In all these cases, the suddenness of the change may well prove deceptive. Such upheavals invariably turn out to be more complex than they appear. The unification of Germany is posing serious economic problems which, in turn, have led to an as yet modest but nonetheless disturbing resurgence of fascism. The parlous state of the Russian economy has led to political instability in which the extremes of the left or right may emerge as dominant. In South Africa, the political reforms may lead not to a brave new world but to Civil War, between whites and blacks, or between blacks themselves. And the Arab/Israeli peace process may well falter and fail, with Israel so determined to take no risks for peace that it condemns the region to the certainty of future conflict.

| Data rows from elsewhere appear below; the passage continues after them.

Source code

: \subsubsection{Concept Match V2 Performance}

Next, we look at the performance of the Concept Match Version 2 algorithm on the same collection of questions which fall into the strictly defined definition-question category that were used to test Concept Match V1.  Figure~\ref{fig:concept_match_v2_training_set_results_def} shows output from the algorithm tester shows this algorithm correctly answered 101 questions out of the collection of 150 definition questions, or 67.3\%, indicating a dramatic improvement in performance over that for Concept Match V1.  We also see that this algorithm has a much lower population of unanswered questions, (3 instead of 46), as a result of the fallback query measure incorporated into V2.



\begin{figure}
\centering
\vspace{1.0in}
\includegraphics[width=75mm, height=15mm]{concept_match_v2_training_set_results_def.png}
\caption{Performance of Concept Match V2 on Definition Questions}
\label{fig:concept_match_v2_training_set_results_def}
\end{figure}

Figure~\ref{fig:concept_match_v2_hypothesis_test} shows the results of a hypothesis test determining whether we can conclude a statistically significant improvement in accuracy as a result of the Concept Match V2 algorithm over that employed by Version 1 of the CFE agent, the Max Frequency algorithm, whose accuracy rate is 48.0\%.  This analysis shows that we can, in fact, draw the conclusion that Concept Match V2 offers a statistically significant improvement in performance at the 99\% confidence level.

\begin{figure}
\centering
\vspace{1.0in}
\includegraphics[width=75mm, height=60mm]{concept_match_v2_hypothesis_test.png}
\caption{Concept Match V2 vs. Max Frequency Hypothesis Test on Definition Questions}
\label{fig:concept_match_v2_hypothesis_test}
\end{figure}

And yet, in all these instances, there’s a chance for common sense to prevail over stupidity, for understanding to prevail over prejudice and, if you like, for good to prevail over evil. The greatest hope lies in the increasing interdependence of all states and all peoples in the world, in the realization that, in the long run, the well-being of each of us depends upon the well-being of all of us. We are all too well aware that pollution and disease know no boundaries but we also know that compassion is equally unconstrained by political or geographical frontiers.
We are confident that, if the hopes for a just peace in the Palestinian/Israeli conflict are fulfilled, the friendship and trust that should exist between the West and the Arabs will flourish once again, unhindered by distortion, to strengthen the political and economic ties which naturally bind us together.